#### Collected data
******

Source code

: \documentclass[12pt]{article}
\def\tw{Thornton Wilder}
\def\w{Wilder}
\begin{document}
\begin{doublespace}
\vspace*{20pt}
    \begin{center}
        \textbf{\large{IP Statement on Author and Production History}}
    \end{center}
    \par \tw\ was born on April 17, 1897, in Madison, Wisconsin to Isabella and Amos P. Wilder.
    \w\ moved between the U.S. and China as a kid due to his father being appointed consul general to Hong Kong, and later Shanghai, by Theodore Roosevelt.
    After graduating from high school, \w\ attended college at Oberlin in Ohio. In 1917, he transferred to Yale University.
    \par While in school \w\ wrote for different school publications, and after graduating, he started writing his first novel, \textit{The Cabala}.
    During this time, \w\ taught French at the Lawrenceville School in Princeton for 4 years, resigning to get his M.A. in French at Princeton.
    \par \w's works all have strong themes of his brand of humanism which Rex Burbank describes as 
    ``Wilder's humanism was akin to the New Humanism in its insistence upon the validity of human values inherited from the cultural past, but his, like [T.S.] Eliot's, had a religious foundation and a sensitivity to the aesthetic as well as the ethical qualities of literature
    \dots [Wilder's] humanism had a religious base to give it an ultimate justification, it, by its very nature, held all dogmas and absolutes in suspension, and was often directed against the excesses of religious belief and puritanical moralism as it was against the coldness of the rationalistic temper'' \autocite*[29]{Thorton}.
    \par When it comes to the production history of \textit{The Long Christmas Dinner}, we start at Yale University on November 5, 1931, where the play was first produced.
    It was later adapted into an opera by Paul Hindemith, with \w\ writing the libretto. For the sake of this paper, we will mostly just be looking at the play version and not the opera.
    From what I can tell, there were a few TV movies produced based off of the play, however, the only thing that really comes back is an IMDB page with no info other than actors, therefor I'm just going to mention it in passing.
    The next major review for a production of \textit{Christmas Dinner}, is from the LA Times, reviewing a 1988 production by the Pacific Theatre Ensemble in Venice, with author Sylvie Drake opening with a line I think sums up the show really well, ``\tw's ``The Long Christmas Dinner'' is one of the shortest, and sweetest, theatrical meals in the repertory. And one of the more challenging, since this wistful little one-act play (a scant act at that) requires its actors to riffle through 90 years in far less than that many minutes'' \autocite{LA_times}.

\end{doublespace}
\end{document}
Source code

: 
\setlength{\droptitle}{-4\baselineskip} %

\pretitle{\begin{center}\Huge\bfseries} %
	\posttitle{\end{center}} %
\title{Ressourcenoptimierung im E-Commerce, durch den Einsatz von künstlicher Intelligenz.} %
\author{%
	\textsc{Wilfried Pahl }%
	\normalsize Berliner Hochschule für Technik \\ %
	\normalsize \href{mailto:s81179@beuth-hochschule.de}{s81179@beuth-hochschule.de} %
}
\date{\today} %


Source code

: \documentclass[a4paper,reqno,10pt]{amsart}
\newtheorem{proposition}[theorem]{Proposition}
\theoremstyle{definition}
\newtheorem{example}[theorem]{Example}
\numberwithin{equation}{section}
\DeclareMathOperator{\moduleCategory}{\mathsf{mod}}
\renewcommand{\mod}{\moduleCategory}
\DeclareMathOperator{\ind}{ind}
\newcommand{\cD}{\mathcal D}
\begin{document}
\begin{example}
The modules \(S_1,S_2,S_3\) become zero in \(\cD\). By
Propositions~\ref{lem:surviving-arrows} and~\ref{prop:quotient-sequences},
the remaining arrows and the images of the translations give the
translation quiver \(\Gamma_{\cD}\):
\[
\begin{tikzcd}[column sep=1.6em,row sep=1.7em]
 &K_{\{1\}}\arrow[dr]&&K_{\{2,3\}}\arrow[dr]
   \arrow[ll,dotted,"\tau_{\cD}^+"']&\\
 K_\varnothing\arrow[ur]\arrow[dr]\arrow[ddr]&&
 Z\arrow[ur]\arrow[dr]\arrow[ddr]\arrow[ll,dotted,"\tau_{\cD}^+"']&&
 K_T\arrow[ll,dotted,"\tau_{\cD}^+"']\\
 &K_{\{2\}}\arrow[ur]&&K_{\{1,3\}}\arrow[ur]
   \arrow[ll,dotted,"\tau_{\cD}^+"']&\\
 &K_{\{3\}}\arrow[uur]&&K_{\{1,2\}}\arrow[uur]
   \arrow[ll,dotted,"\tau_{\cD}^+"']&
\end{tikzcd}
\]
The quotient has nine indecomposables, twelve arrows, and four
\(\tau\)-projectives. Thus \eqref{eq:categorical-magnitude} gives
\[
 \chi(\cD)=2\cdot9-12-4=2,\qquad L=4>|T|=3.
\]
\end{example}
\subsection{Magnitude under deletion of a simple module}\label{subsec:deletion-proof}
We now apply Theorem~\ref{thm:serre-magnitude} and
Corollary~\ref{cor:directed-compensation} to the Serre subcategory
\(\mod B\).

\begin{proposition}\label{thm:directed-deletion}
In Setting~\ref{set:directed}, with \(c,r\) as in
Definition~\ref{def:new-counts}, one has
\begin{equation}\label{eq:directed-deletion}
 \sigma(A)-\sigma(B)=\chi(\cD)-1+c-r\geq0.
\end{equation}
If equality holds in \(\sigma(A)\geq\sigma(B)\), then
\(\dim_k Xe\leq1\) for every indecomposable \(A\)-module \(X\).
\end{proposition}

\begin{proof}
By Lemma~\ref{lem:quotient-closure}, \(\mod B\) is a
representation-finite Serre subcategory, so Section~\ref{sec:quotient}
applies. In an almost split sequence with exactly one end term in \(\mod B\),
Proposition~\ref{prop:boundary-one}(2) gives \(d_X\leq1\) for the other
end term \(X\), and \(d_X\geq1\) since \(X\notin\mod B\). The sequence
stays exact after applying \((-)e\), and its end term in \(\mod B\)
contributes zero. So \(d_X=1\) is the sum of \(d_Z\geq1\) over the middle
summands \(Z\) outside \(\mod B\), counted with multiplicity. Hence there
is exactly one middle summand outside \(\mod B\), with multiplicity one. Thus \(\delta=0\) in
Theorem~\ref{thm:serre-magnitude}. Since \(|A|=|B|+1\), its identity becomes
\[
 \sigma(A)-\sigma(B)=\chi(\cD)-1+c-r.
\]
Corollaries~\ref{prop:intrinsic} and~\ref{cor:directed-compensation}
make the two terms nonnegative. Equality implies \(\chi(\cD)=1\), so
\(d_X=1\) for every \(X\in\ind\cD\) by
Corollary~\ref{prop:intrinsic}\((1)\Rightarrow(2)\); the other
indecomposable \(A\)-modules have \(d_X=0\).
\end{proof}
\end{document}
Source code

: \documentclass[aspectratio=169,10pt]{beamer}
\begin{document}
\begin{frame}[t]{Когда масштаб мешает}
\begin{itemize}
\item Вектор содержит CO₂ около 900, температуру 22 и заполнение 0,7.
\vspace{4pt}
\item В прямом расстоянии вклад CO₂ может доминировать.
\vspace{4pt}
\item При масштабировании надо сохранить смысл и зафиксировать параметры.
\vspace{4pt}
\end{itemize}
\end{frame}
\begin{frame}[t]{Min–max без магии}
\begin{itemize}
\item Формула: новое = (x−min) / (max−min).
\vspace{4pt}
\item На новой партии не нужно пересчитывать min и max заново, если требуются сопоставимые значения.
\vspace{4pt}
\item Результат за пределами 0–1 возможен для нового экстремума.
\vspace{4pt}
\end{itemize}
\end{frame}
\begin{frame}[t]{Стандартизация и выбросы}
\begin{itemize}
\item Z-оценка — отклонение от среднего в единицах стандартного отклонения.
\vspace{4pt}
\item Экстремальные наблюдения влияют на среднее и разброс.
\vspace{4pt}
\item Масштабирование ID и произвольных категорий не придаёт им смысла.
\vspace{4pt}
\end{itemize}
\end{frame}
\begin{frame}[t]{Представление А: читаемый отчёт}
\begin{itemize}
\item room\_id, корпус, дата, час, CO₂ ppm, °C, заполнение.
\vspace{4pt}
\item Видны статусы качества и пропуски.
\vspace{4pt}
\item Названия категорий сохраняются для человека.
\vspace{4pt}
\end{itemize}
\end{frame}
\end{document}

******

#### Work required
Copy the lines of the entries above that mention "intrinsic".

#### Problem solution
Corollaries~\ref{prop:intrinsic} and~\ref{cor:directed-compensation}
Corollary~\ref{prop:intrinsic}\((1)\Rightarrow(2)\); the other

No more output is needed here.